What the task asks: Word for word, retype each record shown below.

Provided material:

──────────

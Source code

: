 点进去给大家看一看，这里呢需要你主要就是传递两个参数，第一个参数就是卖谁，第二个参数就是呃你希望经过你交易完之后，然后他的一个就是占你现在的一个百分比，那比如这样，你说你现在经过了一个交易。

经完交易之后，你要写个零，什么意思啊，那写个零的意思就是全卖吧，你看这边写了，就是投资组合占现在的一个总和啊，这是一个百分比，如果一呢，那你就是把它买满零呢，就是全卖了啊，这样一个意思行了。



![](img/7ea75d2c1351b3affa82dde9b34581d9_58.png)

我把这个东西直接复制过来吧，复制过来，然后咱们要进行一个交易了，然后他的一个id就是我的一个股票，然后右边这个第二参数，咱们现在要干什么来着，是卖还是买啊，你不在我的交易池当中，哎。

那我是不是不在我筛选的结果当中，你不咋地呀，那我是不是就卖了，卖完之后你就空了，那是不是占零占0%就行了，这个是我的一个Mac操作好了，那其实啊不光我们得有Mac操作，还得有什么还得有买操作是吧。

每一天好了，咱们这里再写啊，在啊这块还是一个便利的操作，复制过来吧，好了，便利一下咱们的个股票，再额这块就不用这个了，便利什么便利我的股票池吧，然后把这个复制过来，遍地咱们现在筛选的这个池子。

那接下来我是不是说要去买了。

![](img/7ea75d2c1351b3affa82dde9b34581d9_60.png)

──────────

Completed exercise:
Source code

: 点进去给大家看一看，这里呢需要你主要就是传递两个参数，第一个参数就是卖谁，第二个参数就是呃你希望经过你交易完之后，然后他的一个就是占你现在的一个百分比，那比如这样，你说你现在经过了一个交易。

经完交易之后，你要写个零，什么意思啊，那写个零的意思就是全卖吧，你看这边写了，就是投资组合占现在的一个总和啊，这是一个百分比，如果一呢，那你就是把它买满零呢，就是全卖了啊，这样一个意思行了。



![](img/7ea75d2c1351b3affa82dde9b34581d9_58.png)

我把这个东西直接复制过来吧，复制过来，然后咱们要进行一个交易了，然后他的一个id就是我的一个股票，然后右边这个第二参数，咱们现在要干什么来着，是卖还是买啊，你不在我的交易池当中，哎。

那我是不是不在我筛选的结果当中，你不咋地呀，那我是不是就卖了，卖完之后你就空了，那是不是占零占0%就行了，这个是我的一个Mac操作好了，那其实啊不光我们得有Mac操作，还得有什么还得有买操作是吧。

每一天好了，咱们这里再写啊，在啊这块还是一个便利的操作，复制过来吧，好了，便利一下咱们的个股票，再额这块就不用这个了，便利什么便利我的股票池吧，然后把这个复制过来，遍地咱们现在筛选的这个池子。

那接下来我是不是说要去买了。

![](img/7ea75d2c1351b3affa82dde9b34581d9_60.png)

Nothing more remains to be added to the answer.